Assignment: Document Classification

It can be useful to be able to classify new “test” documents using already classified “training” documents. A common example is using a corpus of labeled spam and ham (non-spam) e-mails to predict whether or not a new document is spam.

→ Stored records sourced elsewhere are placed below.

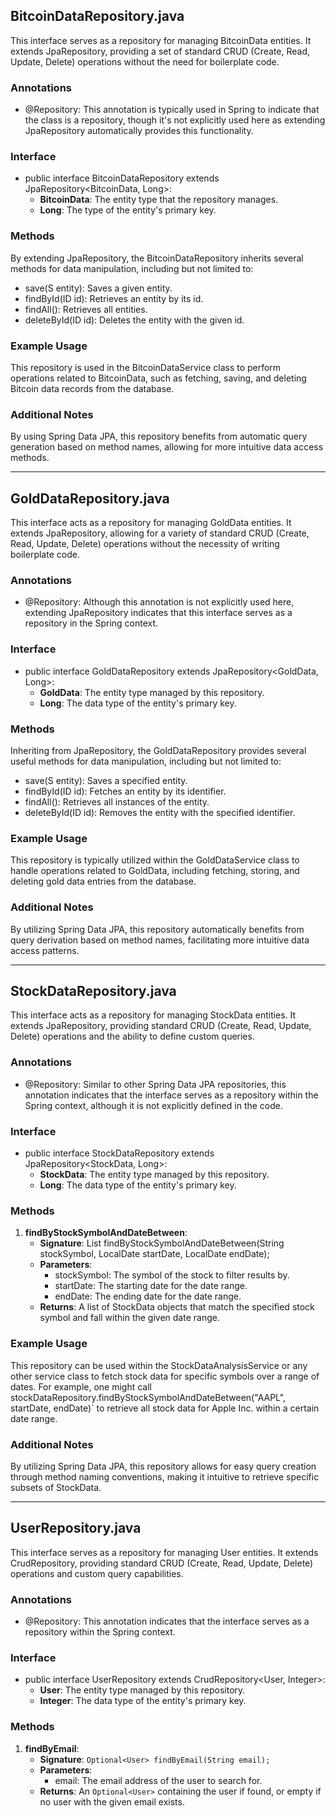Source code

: ## BitcoinDataRepository.java

This interface serves as a repository for managing BitcoinData entities. It extends JpaRepository, providing a set of standard CRUD (Create, Read, Update, Delete) operations without the need for boilerplate code.

### Annotations
- @Repository: This annotation is typically used in Spring to indicate that the class is a repository, though it's not explicitly used here as extending JpaRepository automatically provides this functionality.

### Interface
- public interface BitcoinDataRepository extends JpaRepository<BitcoinData, Long>:
  - **BitcoinData**: The entity type that the repository manages.
  - **Long**: The type of the entity's primary key.

### Methods
By extending JpaRepository, the BitcoinDataRepository inherits several methods for data manipulation, including but not limited to:
- save(S entity): Saves a given entity.
- findById(ID id): Retrieves an entity by its id.
- findAll(): Retrieves all entities.
- deleteById(ID id): Deletes the entity with the given id.

### Example Usage
This repository is used in the BitcoinDataService class to perform operations related to BitcoinData, such as fetching, saving, and deleting Bitcoin data records from the database.

### Additional Notes
By using Spring Data JPA, this repository benefits from automatic query generation based on method names, allowing for more intuitive data access methods.

---
## GoldDataRepository.java

This interface acts as a repository for managing GoldData entities. It extends JpaRepository, allowing for a variety of standard CRUD (Create, Read, Update, Delete) operations without the necessity of writing boilerplate code.

### Annotations
- @Repository: Although this annotation is not explicitly used here, extending JpaRepository indicates that this interface serves as a repository in the Spring context.

### Interface
- public interface GoldDataRepository extends JpaRepository<GoldData, Long>:
  - **GoldData**: The entity type managed by this repository.
  - **Long**: The data type of the entity's primary key.

### Methods
Inheriting from JpaRepository, the GoldDataRepository provides several useful methods for data manipulation, including but not limited to:
- save(S entity): Saves a specified entity.
- findById(ID id): Fetches an entity by its identifier.
- findAll(): Retrieves all instances of the entity.
- deleteById(ID id): Removes the entity with the specified identifier.

### Example Usage
This repository is typically utilized within the GoldDataService class to handle operations related to GoldData, including fetching, storing, and deleting gold data entries from the database.

### Additional Notes
By utilizing Spring Data JPA, this repository automatically benefits from query derivation based on method names, facilitating more intuitive data access patterns.

---


## StockDataRepository.java

This interface acts as a repository for managing StockData entities. It extends JpaRepository, providing standard CRUD (Create, Read, Update, Delete) operations and the ability to define custom queries.

### Annotations
- @Repository: Similar to other Spring Data JPA repositories, this annotation indicates that the interface serves as a repository within the Spring context, although it is not explicitly defined in the code.

### Interface
- public interface StockDataRepository extends JpaRepository<StockData, Long>:
  - **StockData**: The entity type managed by this repository.
  - **Long**: The data type of the entity's primary key.

### Methods

1. **findByStockSymbolAndDateBetween**:
   - **Signature**: List<StockData> findByStockSymbolAndDateBetween(String stockSymbol, LocalDate startDate, LocalDate endDate);
   - **Parameters**:
     - stockSymbol: The symbol of the stock to filter results by.
     - startDate: The starting date for the date range.
     - endDate: The ending date for the date range.
   - **Returns**: A list of StockData objects that match the specified stock symbol and fall within the given date range.

### Example Usage
This repository can be used within the StockDataAnalysisService or any other service class to fetch stock data for specific symbols over a range of dates. For example, one might call stockDataRepository.findByStockSymbolAndDateBetween("AAPL", startDate, endDate)` to retrieve all stock data for Apple Inc. within a certain date range.

### Additional Notes
By utilizing Spring Data JPA, this repository allows for easy query creation through method naming conventions, making it intuitive to retrieve specific subsets of StockData.

---
## UserRepository.java

This interface serves as a repository for managing User entities. It extends CrudRepository, providing standard CRUD (Create, Read, Update, Delete) operations and custom query capabilities.

### Annotations
- @Repository: This annotation indicates that the interface serves as a repository within the Spring context.

### Interface
- public interface UserRepository extends CrudRepository<User, Integer>:
  - **User**: The entity type managed by this repository.
  - **Integer**: The data type of the entity's primary key.

### Methods

1. **findByEmail**:
   - **Signature**: `Optional<User> findByEmail(String email);`
   - **Parameters**:
     - email: The email address of the user to search for.
   - **Returns**: An `Optional<User>` containing the user if found, or empty if no user with the given email exists.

For this project, you can start with a spam/ham dataset, then predict the class of new documents (either withheld from the training dataset or from another source such as your own spam folder). One example corpus: https://spamassassin.apache.org/publiccorpus/

For more adventurous students, you are welcome (encouraged!) to come up with a different set of documents (including scraped web pages!?) that have already been classified (e.g. tagged), then analyze these documents to predict how new documents should be classified.

Imports:

library(tm)
library(knitr)
library(plyr)
library(wordcloud)

Function to Load Corpus:

# My computer crashes when I go higher than MAX_FILES...
MAX_FILES <- 40
# How many table rows to show for knitr tables
NUM_TABLE_ROWS <- 10
# how many terms to return on analysis
TOP_X_TERMS <- 999

# get the corpus given the directory
get_corpus <- function(the_dir){
  file_contents <- c()
  the_files <- list.files(path=the_dir, full.names = TRUE)
  head(the_files)
  i <- 0
  for (cur_file in the_files){
    if(i < MAX_FILES){
      current_content <- readLines(cur_file)
      file_contents <- c(file_contents, current_content)
      i <- (i+1)
    }
  }
  the_corpus <- Corpus(VectorSource(file_contents))
  return (the_corpus)
}

Create the SPAM/HAM Corpuses:

# Get the Ham and Spam Corpuses:
ham_corpus <- get_corpus("hw11/easy_ham/")
length(ham_corpus)

## [1] 3334

ham_corpus

## <<VCorpus>>
## Metadata:  corpus specific: 0, document level (indexed): 0
## Content:  documents: 3334

spam_corpus <- get_corpus("hw11/spam_2/")
length(spam_corpus)

## [1] 6276

spam_corpus

## <<VCorpus>>
## Metadata:  corpus specific: 0, document level (indexed): 0
## Content:  documents: 6276

Filter the 2 Corpuses, and create Term Document Matrices:

# general filtering opts:
tdm_dtm_opts <- list(removePunctuation=TRUE, removeNumbers=TRUE, stripWhitespace=TRUE, tolower=TRUE, stopwords=TRUE, minWordLength = 2)

# create the TDMs
spam_tdm <- TermDocumentMatrix(spam_corpus,control=tdm_dtm_opts)
spam_tdm

## <<TermDocumentMatrix (terms: 5963, documents: 6276)>>
## Non-/sparse entries: 16009/37407779
## Sparsity           : 100%
## Maximal term length: 251
## Weighting          : term frequency (tf)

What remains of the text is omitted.